■ Assigned task ■
Count the lines below that carry the word "Qwen系列论文解析". Answer with that number alone.

■ Excerpted records ■
=== Section Start ===

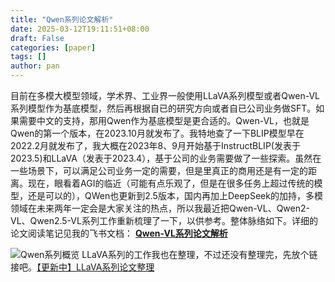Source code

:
```yaml
---
title: "Qwen系列论文解析"
date: 2025-03-12T19:11:51+08:00
draft: False
categories: [paper]
tags: []
author: pan
---
```


目前在多模大模型领域，学术界、工业界一般使用LLaVA系列模型或者Qwen-VL系列模型作为基底模型，然后再根据自已的研究方向或者自已公司业务做SFT。如果需要中文的支持，那用Qwen作为基底模型是更合适的。Qwen-VL，也就是Qwen的第一个版本，在2023.10月就发布了。我特地查了一下BLIP模型早在2022.2月就发布了，我大概在2023年8、9月开始基于InstructBLIP(发表于2023.5)和LLaVA（发表于2023.4），基于公司的业务需要做了一些探索。虽然在一些场景下，可以满足公司业务一定的需要，但是里真正的商用还是有一定的距离。现在，眼看着AGI的临近（可能有点乐观了，但是在很多任务上超过传统的模型，还是可以的），QWen也更新到2.5版本，国内再加上DeepSeek的加持，多模领域在未来两年一定会是大家关注的热点，所以我最近把Qwen-VL、Qwen2-VL、Qwen2.5-VL系列工作重新梳理了一下，以供参考。整体脉络如下。详细的论文阅读笔记见我的飞书文档：
**[Qwen-VL系列论文解析](https://nw821o5xhc.feishu.cn/wiki/Qlx8wqYtjiH1jqkt6UucevSTn9e?fromScene=spaceOverview)**

![Qwen系列概览](/Qwen系列论文解析/Xnip2025-03-30_22-02-40.jpg)
LLaVA系列的工作我也在整理，不过还没有整理完，先放个链接吧。[【更新中】LLaVA系列论文整理](https://nw821o5xhc.feishu.cn/wiki/E0C6wHrcOiwdNBkUjqJcHIDen6J?fromScene=spaceOverview)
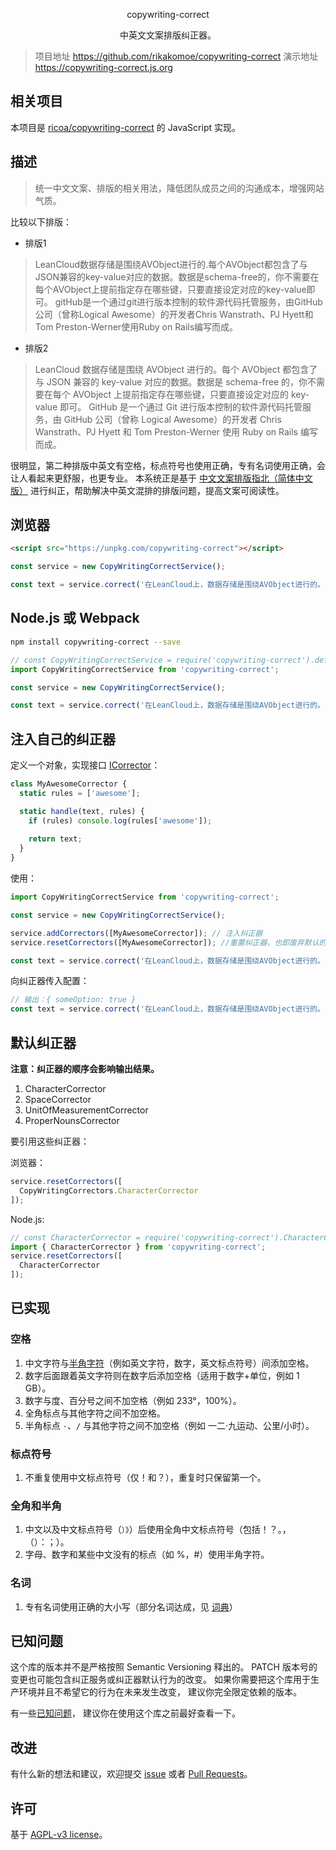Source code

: <p align="center">
copywriting-correct
</a>

<p align="center">中英文文案排版纠正器。</p>

> 项目地址 https://github.com/rikakomoe/copywriting-correct
演示地址 https://copywriting-correct.js.org

## 相关项目

本项目是 [ricoa/copywriting-correct](https://github.com/ricoa/copywriting-correct) 的 JavaScript 实现。

## 描述

> 统一中文文案、排版的相关用法，降低团队成员之间的沟通成本，增强网站气质。
 
比较以下排版：
* 排版1
>LeanCloud数据存储是围绕AVObject进行的.每个AVObject都包含了与JSON兼容的key-value对应的数据。数据是schema-free的，你不需要在每个AVObject上提前指定存在哪些键，只要直接设定对应的key-value即可。
gitHub是一个通过git进行版本控制的软件源代码托管服务，由GitHub公司（曾称Logical Awesome）的开发者Chris Wanstrath、PJ Hyett和Tom Preston-Werner使用Ruby on Rails编写而成。

* 排版2
>LeanCloud 数据存储是围绕 AVObject 进行的。每个 AVObject 都包含了与 JSON 兼容的 key-value 对应的数据。数据是 schema-free 的，你不需要在每个 AVObject 上提前指定存在哪些键，只要直接设定对应的 key-value 即可。
GitHub 是一个通过 Git 进行版本控制的软件源代码托管服务，由 GitHub 公司（曾称 Logical Awesome）的开发者 Chris Wanstrath、PJ Hyett 和 Tom Preston-Werner 使用 Ruby on Rails 编写而成。

很明显，第二种排版中英文有空格，标点符号也使用正确，专有名词使用正确，会让人看起来更舒服，也更专业。
本系统正是基于 [中文文案排版指北（简体中文版）](https://github.com/mzlogin/chinese-copywriting-guidelines) 进行纠正，帮助解决中英文混排的排版问题，提高文案可阅读性。

## 浏览器

```html
<script src="https://unpkg.com/copywriting-correct"></script>
```

```javascript
const service = new CopyWritingCorrectService();

const text = service.correct('在LeanCloud上，数据存储是围绕AVObject进行的。');
```

## Node.js 或 Webpack

```bash
npm install copywriting-correct --save
```

```javascript
// const CopyWritingCorrectService = require('copywriting-correct').default;
import CopyWritingCorrectService from 'copywriting-correct';

const service = new CopyWritingCorrectService();

const text = service.correct('在LeanCloud上，数据存储是围绕AVObject进行的。');
```

## 注入自己的纠正器

定义一个对象，实现接口 [ICorrector](https://github.com/rikakomoe/copywriting-correct/tree/master/@types/correctors/Interfaces/ICorrector.d.ts)：

```javascript
class MyAwesomeCorrector {
  static rules = ['awesome'];

  static handle(text, rules) {
    if (rules) console.log(rules['awesome']);
    
    return text;
  }
}
```

使用：

```javascript
import CopyWritingCorrectService from 'copywriting-correct';

const service = new CopyWritingCorrectService();

service.addCorrectors([MyAwesomeCorrector]); // 注入纠正器
service.resetCorrectors([MyAwesomeCorrector]); //重置纠正器，也即废弃默认的纠正器

const text = service.correct('在LeanCloud上，数据存储是围绕AVObject进行的。');

```

向纠正器传入配置：

```javascript
// 输出：{ someOption: true }
const text = service.correct('在LeanCloud上，数据存储是围绕AVObject进行的。', { awesome: { someOption: true } });
```


## 默认纠正器

**注意：纠正器的顺序会影响输出结果。**

1. CharacterCorrector
2. SpaceCorrector
3. UnitOfMeasurementCorrector
4. ProperNounsCorrector

要引用这些纠正器：

浏览器：

```javascript
service.resetCorrectors([
  CopyWritingCorrectors.CharacterCorrector
]);
```

Node.js:

```javascript
// const CharacterCorrector = require('copywriting-correct').CharacterCorrector;
import { CharacterCorrector } from 'copywriting-correct';
service.resetCorrectors([
  CharacterCorrector
]);
```

## 已实现

### 空格

1. 中文字符与[半角字符](http://zh.wikipedia.org/wiki/%E5%85%A8%E5%BD%A2%E5%92%8C%E5%8D%8A%E5%BD%A2)（例如英文字符，数字，英文标点符号）间添加空格。
2. 数字后面跟着英文字符则在数字后添加空格（适用于数字+单位，例如 1 GB）。
3. 数字与度、百分号之间不加空格（例如 233°，100%）。
4. 全角标点与其他字符之间不加空格。
5. 半角标点 `·`、`/` 与其他字符之间不加空格（例如 一二·九运动、公里/小时）。

### 标点符号

1. 不重复使用中文标点符号（仅！和？），重复时只保留第一个。

### 全角和半角

1. 中文以及中文标点符号（```）》```）后使用全角中文标点符号（包括！？。，（）：；）。
2. 字母、数字和某些中文没有的标点（如 %，#）使用半角字符。

### 名词

1. 专有名词使用正确的大小写（部分名词达成，见 [词典](https://github.com/NauxLiu/auto-correct/blob/afb60f8685a205adfe33ee342c98cc3e20d33c9e/dicts.php)）

## 已知问题

这个库的版本并不是严格按照 Semantic Versioning 释出的。
PATCH 版本号的变更也可能包含纠正服务或纠正器默认行为的改变。
如果你需要把这个库用于生产环境并且不希望它的行为在未来发生改变，
建议你完全限定依赖的版本。

有一些[已知问题](https://github.com/rikakomoe/copywriting-correct/issues)，
建议你在使用这个库之前最好查看一下。

## 改进

有什么新的想法和建议，欢迎提交 [issue](https://github.com/rikakomoe/copywriting-correct/issues) 或者 [Pull Requests](https://github.com/rikakomoe/copywriting-correct/pulls)。

## 许可

基于 [AGPL-v3 license](https://www.gnu.org/licenses/agpl-3.0.zh-cn.html)。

=== Section End ===

■ Result for this task ■
2